Alman edebiyatında bu asil ruhun hatıralarına hiç yer verilmemiş değildir. Alexander Oulibicheff’in Mozart’ın Yaşamı adlı eseri ve Profesör Dr. Jahn’ın yine aynı adlı muhteşem bir çalışması yayımlandı. Fakat bu eserler, bilhassa da ikincisi çok iyi olmasına karşın, elinizdeki bu kitaptan tamamen farklı bir amaçları olduğu açıktır. Her iki kitap da kelimenin tam anlamıyla “müzikal çalışmalar” olup Mozart’ın eserlerini incelemeye adanmıştır. Bu kitaplar yalnızca kendisi de müzisyen olan okuyuculara hitap etmektedir. Dolayısıyla, amaçları tamamen sanat ve bilim çerçevesi dahilindedir.
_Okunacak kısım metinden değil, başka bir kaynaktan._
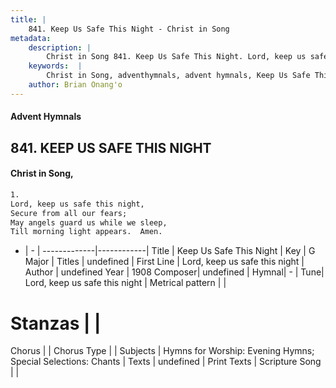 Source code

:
 ```yaml
---
title: |
    841. Keep Us Safe This Night - Christ in Song
metadata:
    description: |
        Christ in Song 841. Keep Us Safe This Night. Lord, keep us safe this night, Secure from all our fears; May angels guard us while we sleep, Till morning light appears.  Amen.
    keywords:  |
        Christ in Song, adventhymnals, advent hymnals, Keep Us Safe This Night, Lord, keep us safe this night. 
    author: Brian Onang'o
---
```


#### Advent Hymnals
## 841. KEEP US SAFE THIS NIGHT
####  Christ in Song,

```txt
1.
Lord, keep us safe this night,
Secure from all our fears;
May angels guard us while we sleep,
Till morning light appears.  Amen.

```

- |   -  |
-------------|------------|
Title | Keep Us Safe This Night |
Key | G Major |
Titles | undefined |
First Line | Lord, keep us safe this night |
Author | undefined
Year | 1908
Composer| undefined |
Hymnal|  - |
Tune| Lord, keep us safe this night |
Metrical pattern | |
# Stanzas |  |
Chorus |  |
Chorus Type |  |
Subjects | Hymns for Worship: Evening Hymns; Special Selections: Chants |
Texts | undefined |
Print Texts | 
Scripture Song |  |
Bu kitabın gayesi ise farklıdır. Mütevazı amacımız, Mozart ve eserleri için yeniden bir sevgi, hürmet ve heyecan duygusu uyandırmaktır. Müzikal analizde daha derinlere inmeyi arzulayanlar için Oulibichieff ve Jahn’ın eserlerine devamlı olarak atıf yapılmıştır.
Aynı zamanda tasvir edilen çağın tarihi ve sosyal koşullarına dair okuyucuya doğru bir resim sunmak için büyük titizlik gösterilmiştir.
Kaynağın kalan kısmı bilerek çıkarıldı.